O regresso do “lápis azul”

Segundo as novidades da imprensa, o Governo aprovou legislação sobre a "luta contra o terrorismo" que inclui a criminalização do acto de aceder ou ter acesso aos sítios da internet onde se incita ao terrorismo. Para além da subjectividade da questão já apontada por analistas, não estaremos perante a introdução efectivo da censura e um ataque à liberdade individual? 

A internet é um instrumento de liberdade e o mais poderoso meio expressão da pura subjectividade dos indivíduos na sociedade. A censura contraia o desenvolvimento das comunidades, sendo certo que sem liberdade politica não liberdade económica. 

Publicamos uma série de artigos em que abordamos estas questões que foram dados à estampa no Diário de Notícias em 2003 em artigos que foram reunidos em livro que intitulámos “Webnotas, da sociedade de informação ao novo estilo de vida”.

Liberdade

Uma das características mais decisivas do novo estilo de vida advém dos hábitos, comportamentos e atitudes suportados pela democratização das tecnologias e, principalmente, pela possibilidade de cada um poder exprimir socialmente a sua subjectividade, sem intervenção das tradicionais tubas de poder da sociedade moderna A expressão de necessidades e desejos foge, cada vez mais, às noções de classe ou segmento, através dos quais teorias filosóficas, políticas e económicas procuram diluir e anular o indivíduo num ser genérico, ou se quisermos, numa «massa». Conceitos como o de personalidade são generalizados até à abstracção que resulta do desenvolvimento do gregarismo que transforma o indivíduo num espectro humano. 

A arte de pensar, que tem na autognose principial preceito, é preterida pelo comportamento voluntarista, de quem vive um estado alienado, mais permeável à manipulação. As pessoas não são consideradas no que têm de inédito e original e a invidualidade passa a ser origem do mal.
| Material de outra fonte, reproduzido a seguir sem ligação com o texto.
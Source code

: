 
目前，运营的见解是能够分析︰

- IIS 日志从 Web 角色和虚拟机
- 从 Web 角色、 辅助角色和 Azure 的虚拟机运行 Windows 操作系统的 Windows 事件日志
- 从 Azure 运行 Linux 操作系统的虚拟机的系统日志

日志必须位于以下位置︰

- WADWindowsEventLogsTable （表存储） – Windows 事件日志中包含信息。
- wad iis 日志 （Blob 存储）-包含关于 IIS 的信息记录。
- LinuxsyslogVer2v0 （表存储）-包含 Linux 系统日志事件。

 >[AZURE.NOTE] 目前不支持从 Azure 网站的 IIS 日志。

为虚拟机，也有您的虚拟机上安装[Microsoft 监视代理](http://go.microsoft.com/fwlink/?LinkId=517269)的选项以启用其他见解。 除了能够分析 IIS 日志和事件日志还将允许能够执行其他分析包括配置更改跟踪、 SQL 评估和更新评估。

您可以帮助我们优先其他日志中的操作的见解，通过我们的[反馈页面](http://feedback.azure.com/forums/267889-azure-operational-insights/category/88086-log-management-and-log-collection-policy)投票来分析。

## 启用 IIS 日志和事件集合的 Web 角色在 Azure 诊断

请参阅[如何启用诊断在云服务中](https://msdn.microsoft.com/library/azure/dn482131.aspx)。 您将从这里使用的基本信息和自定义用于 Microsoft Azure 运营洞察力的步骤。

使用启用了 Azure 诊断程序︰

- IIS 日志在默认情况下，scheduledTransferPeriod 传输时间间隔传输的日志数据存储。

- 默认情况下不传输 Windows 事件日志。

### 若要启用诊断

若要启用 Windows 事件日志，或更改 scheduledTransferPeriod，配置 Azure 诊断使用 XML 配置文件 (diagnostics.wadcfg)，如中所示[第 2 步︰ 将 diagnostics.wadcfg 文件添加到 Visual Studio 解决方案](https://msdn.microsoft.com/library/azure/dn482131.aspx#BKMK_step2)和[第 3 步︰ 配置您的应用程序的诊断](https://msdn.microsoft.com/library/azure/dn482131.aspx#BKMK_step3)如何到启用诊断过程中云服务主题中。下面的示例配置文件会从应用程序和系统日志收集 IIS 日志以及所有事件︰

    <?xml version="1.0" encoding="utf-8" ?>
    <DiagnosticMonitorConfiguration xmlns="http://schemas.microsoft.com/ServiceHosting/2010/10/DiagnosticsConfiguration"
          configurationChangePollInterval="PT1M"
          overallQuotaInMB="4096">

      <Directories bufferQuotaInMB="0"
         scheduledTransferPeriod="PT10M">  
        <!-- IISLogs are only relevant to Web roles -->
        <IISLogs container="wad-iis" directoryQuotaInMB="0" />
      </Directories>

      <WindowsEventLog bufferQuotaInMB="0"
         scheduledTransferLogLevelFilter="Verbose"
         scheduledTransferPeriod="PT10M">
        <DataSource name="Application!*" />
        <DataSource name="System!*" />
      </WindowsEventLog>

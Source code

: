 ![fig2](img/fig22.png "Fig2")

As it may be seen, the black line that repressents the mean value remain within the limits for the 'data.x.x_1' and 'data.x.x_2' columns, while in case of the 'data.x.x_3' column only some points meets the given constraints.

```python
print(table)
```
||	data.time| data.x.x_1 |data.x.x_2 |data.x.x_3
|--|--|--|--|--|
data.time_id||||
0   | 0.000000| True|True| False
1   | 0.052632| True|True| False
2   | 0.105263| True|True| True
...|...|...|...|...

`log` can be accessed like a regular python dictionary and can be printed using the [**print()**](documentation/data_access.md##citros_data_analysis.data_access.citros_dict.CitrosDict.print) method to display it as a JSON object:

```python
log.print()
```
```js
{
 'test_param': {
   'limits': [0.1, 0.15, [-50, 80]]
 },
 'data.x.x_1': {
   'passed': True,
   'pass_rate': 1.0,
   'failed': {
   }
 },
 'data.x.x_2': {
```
A liberdade perde o seu carácter espiritual e decai numa prática. Os instrumentos passam a determinar valores e finalidades que só na acção, e pela acção, adquirem realidade. Como a acção não é perpétua, tudo será mera virtualidade e não existente. A utilidade, principalmente a que promove a exploração e a posse, é o que mais importa. 

«Contra factos não há argumentos» é o adágio desta visão. O abandono da liberdade, do bem e da verdade só não é radical e irredutível porque são princípios constitutivos do pensamento presente em todos os seres e em todas as coisas. Porque só se pensa o bem e todo o pensamento contém, de algum modo, verdade, a entificação do mal, véu do erro, surge na história e na humanidade. Apenas a sua existência parece obstruída até que o movimento eterno o revele. Não obstante a situação cultural, política e económica possa difidultar a sua realização, a liberdade não se diminui à realidade sociológica. A escolha e a opção, tópicos utilizados pelos modernos para aferir o grau de liberdade pessoal, são critérios voluntaristas e opiniosos. A liberdade é um princípio de pensamento que, insubstancial, antecede a lógica e o nexo.